8. Système selon la revendication 7, dans lequel la section supérieure de chaque culasse
(108, 114) présente un profil transversal qui se conforme généralement à une forme
d'une structure sous-jacente.
9. Système selon la revendication 7, dans lequel la section supérieure de chaque culasse
est planaire et des piliers (702) de matériau magnétique s'étendent entre les sections
supérieure (110, 116) et inférieure (112, 118) de chaque culasse (108, 114).

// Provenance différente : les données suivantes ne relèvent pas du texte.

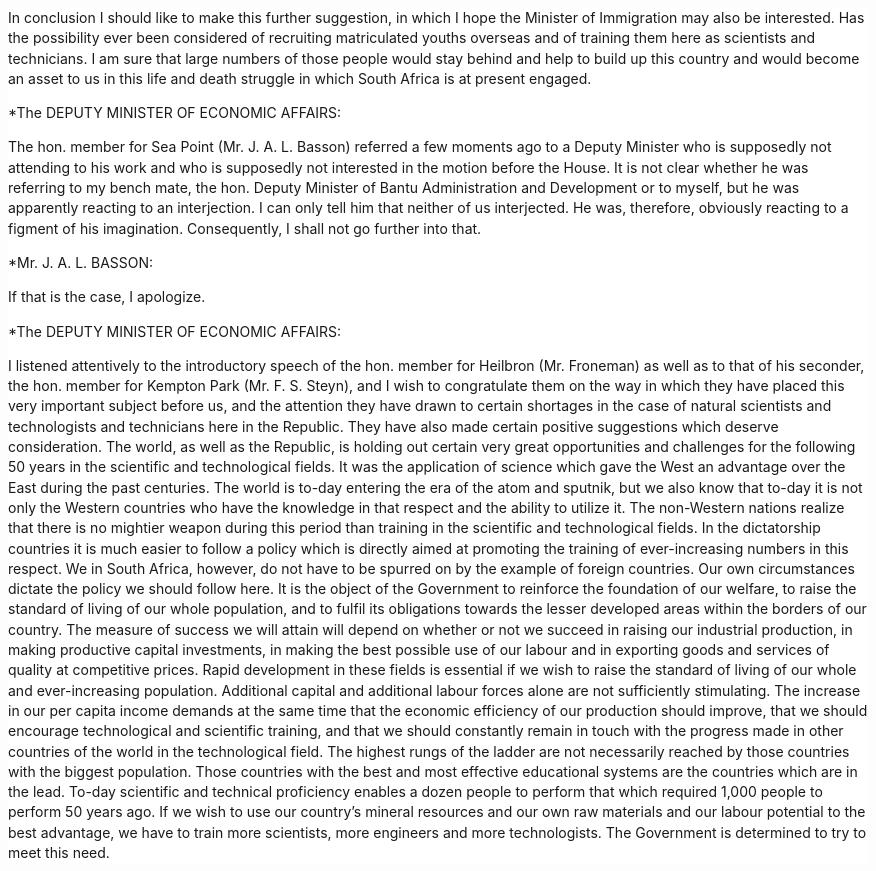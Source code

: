 <p>In conclusion I should like to make this further suggestion, in which I hope the Minister of Immigration may also be interested. Has the possibility ever been considered of recruiting matriculated youths overseas and of training them here as scientists and technicians. I am sure that large numbers of those people would stay behind and help to build up this country and would become an asset to us in this life and death struggle in which South Africa is at present engaged.</p>

</speech>

<speech by="#deputy_minister_of_economic_affairs">

<from>*The <person refersTo="hansard_za">DEPUTY MINISTER OF ECONOMIC AFFAIRS</person>:</from>

<p>The hon. member for Sea Point (Mr. J. A. L. Basson) referred a few moments ago to a Deputy Minister who is supposedly not attending to his work and who is supposedly not interested in the motion before the House. It is not clear whether he was referring to my bench mate, the hon. Deputy Minister of Bantu Administration and Development or to myself, but he was apparently reacting to an interjection. I can only tell him that neither of us interjected. He was, therefore, obviously reacting to a figment of his imagination. Consequently, I shall not go further into that.</p>

</speech>

<speech by="#basson">

<from>*Mr. <person refersTo="hansard_za">J. A. L. BASSON</person>:</from>

<p>If that is the case, I apologize.</p>

</speech>

<speech by="#deputy_minister_of_economic_affairs">

<from>*The <person refersTo="hansard_za">DEPUTY MINISTER OF ECONOMIC AFFAIRS</person>:</from>

<p>I listened attentively to the introductory speech of the hon. member for Heilbron (Mr. Froneman) as well as to <span class="col_3611-3612" refersTo="page_0432"/>that of his seconder, the hon. member for Kempton Park (Mr. F. S. Steyn), and I wish to congratulate them on the way in which they have placed this very important subject before us, and the attention they have drawn to certain shortages in the case of natural scientists and technologists and technicians here in the Republic. They have also made certain positive suggestions which deserve consideration. The world, as well as the Republic, is holding out certain very great opportunities and challenges for the following 50 years in the scientific and technological fields. It was the application of science which gave the West an advantage over the East during the past centuries. The world is to-day entering the era of the atom and sputnik, but we also know that to-day it is not only the Western countries who have the knowledge in that respect and the ability to utilize it. The non-Western nations realize that there is no mightier weapon during this period than training in the scientific and technological fields. In the dictatorship countries it is much easier to follow a policy which is directly aimed at promoting the training of ever-increasing numbers in this respect. We in South Africa, however, do not have to be spurred on by the example of foreign countries. Our own circumstances dictate the policy we should follow here. It is the object of the Government to reinforce the foundation of our welfare, to raise the standard of living of our whole population, and to fulfil its obligations towards the lesser developed areas within the borders of our country. The measure of success we will attain will depend on whether or not we succeed in raising our industrial production, in making productive capital investments, in making the best possible use of our labour and in exporting goods and services of quality at competitive prices. Rapid development in these fields is essential if we wish to raise the standard of living of our whole and ever-increasing population. Additional capital and additional labour forces alone are not sufficiently stimulating. The increase in our per capita income demands at the same time that the economic efficiency of our production should improve, that we should encourage technological and scientific training, and that we should constantly remain in touch with the progress made in other countries of the world in the technological field. The highest rungs of the ladder are not necessarily reached by those countries with the biggest population. Those countries with the best and most effective educational systems are the countries which are in the lead. To-day scientific and technical proficiency enables a dozen people to perform that which required 1,000 people to perform 50 years ago. If we wish to use our country&#x2019;s mineral resources and our own raw materials and our labour potential to the best advantage, we have to train more scientists, more engineers and more technologists. The Government is determined to try to meet this need.</p>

10. Procédé (900) de fabrication d'un inducteur à couches minces (100, 200, 800), le procédé
(900) comprenant les étapes consistant à :
former (902) des sections inférieures (112, 118) de deux culasses (108, 114) ;
former (904) une première couche de matériau électriquement isolant (204) sur au moins
une portion de chacune des deux sections inférieures (112, 118) ;
former (906) un ou plusieurs conducteurs (106) passant sur chacune des sections inférieures
(112, 118) ;
former (908) une seconde couche de matériau électriquement isolant (204) au-dessus
des un ou plusieurs conducteurs (106) ; et
former (910) des sections supérieures des deux culasses (108, 114), dans lequel un
entrefer non magnétique simple (202) est présent dans une région de passage intérieure
(115, 119) de chacune des deux culasses (108, 114), des régions de passage intérieure
et extérieure (113, 115, 117, 119) étant positionnées sur chaque côté des un ou plusieurs
conducteurs (106) entre la section supérieure (110, 116) et la section inférieure
(112, 118) de chaque culasse (108, 114), selon lequel l'entrefer non magnétique (202)
de chaque culasse ferromagnétique (108, 114) est situé sur un intérieur vers le milieu
de l'inducteur à couches minces (100, 200, 800).